> do I use the plate resistor for the load
If the tube were a dead-short, this would be valid.
If the tube were a dead-short, you could replace it with a much cheaper wire and get the same result (no signal). That aint right.
> the plate resister added to the internal plate resistance of the tube?
No. This is closer, but the data-sheet Rp is not given for the same conditions you will work at, varies a lot, and is small-signal which gives a modest error on triodes but is way-wrong for pentodes.
You want a rough analysis of your tube stage. Will the plate sit all the way at B+? No. Will it be stick to ground? No. The most general assumption is that it will be "halfway". i.e., if B+ is 400V, the plate will be around 200V. And if plate resistor is 100K, and has 200V across it, then clearly the current is 200V/100K= 2mA. And if resistor+tube drop 400V and the same 2mA flows in both, then the whole stage is 400V 2mA and therefore "acts like" a 200K resistor.
And.... in self-bias stages, this approximate equivalent resistance will stay nearly-the-same over a _wide_ range of B+. With same bias and load resistors, at 200V total the plate will sit somewhat higher than "halfway" and the equivalent may be nearer 240K.
Looking at many-many designs, plate is usually in the range from 40% to 70% of B+. The canonical Fender 12AX7+1K5+100K stage sets its plate near 69% of supply voltage. The stage acts like 320K. Lower-Mu tubes are sometimes biased with plate below half. Effective resistance is 1.5X to 2X the load resistor.
And all tube-work is approximate.
Take some rough assumption and run with it.
When you don't know better, double the load resistor.
> And if there is more than one tube
Take each stage and parallel them.
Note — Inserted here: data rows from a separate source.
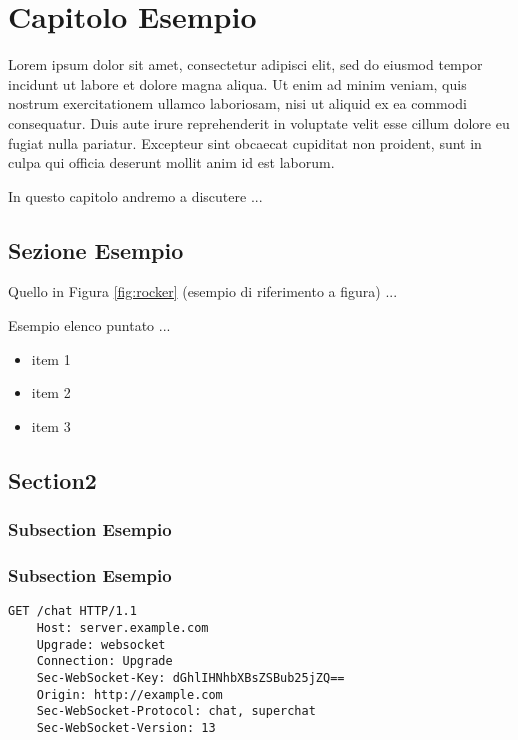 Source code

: \chapter{Capitolo Esempio}
\label{chap:Capitolo2}

Lorem ipsum dolor sit amet, consectetur adipisci elit, sed do eiusmod tempor incidunt ut labore et dolore magna aliqua. Ut enim ad minim veniam, quis nostrum exercitationem ullamco laboriosam, nisi ut aliquid ex ea commodi consequatur. Duis aute irure reprehenderit in voluptate velit esse cillum dolore eu fugiat nulla pariatur. Excepteur sint obcaecat cupiditat non proident, sunt in culpa qui officia deserunt mollit anim id est laborum.

In questo capitolo andremo a discutere ...
  
\section{Sezione Esempio}
\label{sec:real-time}
Quello in Figura \ref{fig:rocker}  (esempio di riferimento a figura) ...


Esempio elenco puntato ...
\begin{itemize}
	\item item 1
	\item item 2
	\item item 3
\end{itemize}


\section{Section2}

\subsection{Subsection Esempio}
\label{sec:handshake}

\subsection{Subsection Esempio}
\label{sec:handshake}

\begin{lstlisting}[caption={Esempio di listing}, style=javaScriptCode]
	GET /chat HTTP/1.1
	Host: server.example.com
	Upgrade: websocket
	Connection: Upgrade
	Sec-WebSocket-Key: dGhlIHNhbXBsZSBub25jZQ==
	Origin: http://example.com
	Sec-WebSocket-Protocol: chat, superchat
	Sec-WebSocket-Version: 13
\end{lstlisting}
One Fender-stage, 320K. One fat triode cooking 22K, say 40K. 320K||40K= 35K. That's "R2" in PSD.
Note the "R2" designation changes as you add filter stages.
Note also that the 320K || 40K calculation is not very different from assuming just the 40K. When one stage is much bigger than the others, it is often sufficient to estimate that and then round-down to cover the small crumbs.